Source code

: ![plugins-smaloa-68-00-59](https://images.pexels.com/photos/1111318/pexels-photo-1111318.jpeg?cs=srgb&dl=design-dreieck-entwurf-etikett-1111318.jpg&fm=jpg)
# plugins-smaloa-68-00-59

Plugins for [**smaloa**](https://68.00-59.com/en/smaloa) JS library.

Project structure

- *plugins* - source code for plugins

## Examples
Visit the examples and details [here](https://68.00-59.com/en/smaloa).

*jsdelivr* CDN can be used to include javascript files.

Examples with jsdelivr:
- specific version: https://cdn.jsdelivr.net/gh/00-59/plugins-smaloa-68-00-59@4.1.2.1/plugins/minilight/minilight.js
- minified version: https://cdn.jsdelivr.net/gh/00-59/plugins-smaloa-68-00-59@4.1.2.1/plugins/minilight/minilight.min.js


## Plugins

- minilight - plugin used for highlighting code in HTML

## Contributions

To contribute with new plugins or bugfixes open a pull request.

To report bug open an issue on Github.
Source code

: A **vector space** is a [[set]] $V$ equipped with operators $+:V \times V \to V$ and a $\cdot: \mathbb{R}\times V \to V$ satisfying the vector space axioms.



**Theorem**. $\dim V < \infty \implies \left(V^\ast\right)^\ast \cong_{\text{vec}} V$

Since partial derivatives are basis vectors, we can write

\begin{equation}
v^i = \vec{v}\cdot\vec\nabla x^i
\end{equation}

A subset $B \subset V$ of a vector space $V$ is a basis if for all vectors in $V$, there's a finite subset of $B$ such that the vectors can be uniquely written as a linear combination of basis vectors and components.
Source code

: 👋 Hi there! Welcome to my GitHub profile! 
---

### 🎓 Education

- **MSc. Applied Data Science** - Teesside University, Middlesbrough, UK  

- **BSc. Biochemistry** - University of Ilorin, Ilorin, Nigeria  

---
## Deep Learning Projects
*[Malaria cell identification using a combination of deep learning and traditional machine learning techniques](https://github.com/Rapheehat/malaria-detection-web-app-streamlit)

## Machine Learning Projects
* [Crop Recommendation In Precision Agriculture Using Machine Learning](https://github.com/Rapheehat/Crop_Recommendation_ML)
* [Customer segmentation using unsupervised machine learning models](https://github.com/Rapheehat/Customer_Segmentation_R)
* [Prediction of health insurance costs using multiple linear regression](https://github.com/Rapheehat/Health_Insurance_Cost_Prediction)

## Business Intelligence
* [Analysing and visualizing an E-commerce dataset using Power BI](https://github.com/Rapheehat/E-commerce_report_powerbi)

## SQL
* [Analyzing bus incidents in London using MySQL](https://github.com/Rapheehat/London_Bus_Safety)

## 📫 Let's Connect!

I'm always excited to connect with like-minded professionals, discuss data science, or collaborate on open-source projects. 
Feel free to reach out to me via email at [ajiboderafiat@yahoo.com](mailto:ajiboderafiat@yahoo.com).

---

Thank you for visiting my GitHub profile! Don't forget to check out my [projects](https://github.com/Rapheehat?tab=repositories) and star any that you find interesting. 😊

= = =

| Work item |
Starting at the first line of the data above, please restate word for word every line up to and including the one that holds "Project structure", and add nothing else.

| Written answer |
Source code

: ![plugins-smaloa-68-00-59](https://images.pexels.com/photos/1111318/pexels-photo-1111318.jpeg?cs=srgb&dl=design-dreieck-entwurf-etikett-1111318.jpg&fm=jpg)
# plugins-smaloa-68-00-59

Plugins for [**smaloa**](https://68.00-59.com/en/smaloa) JS library.

Project structure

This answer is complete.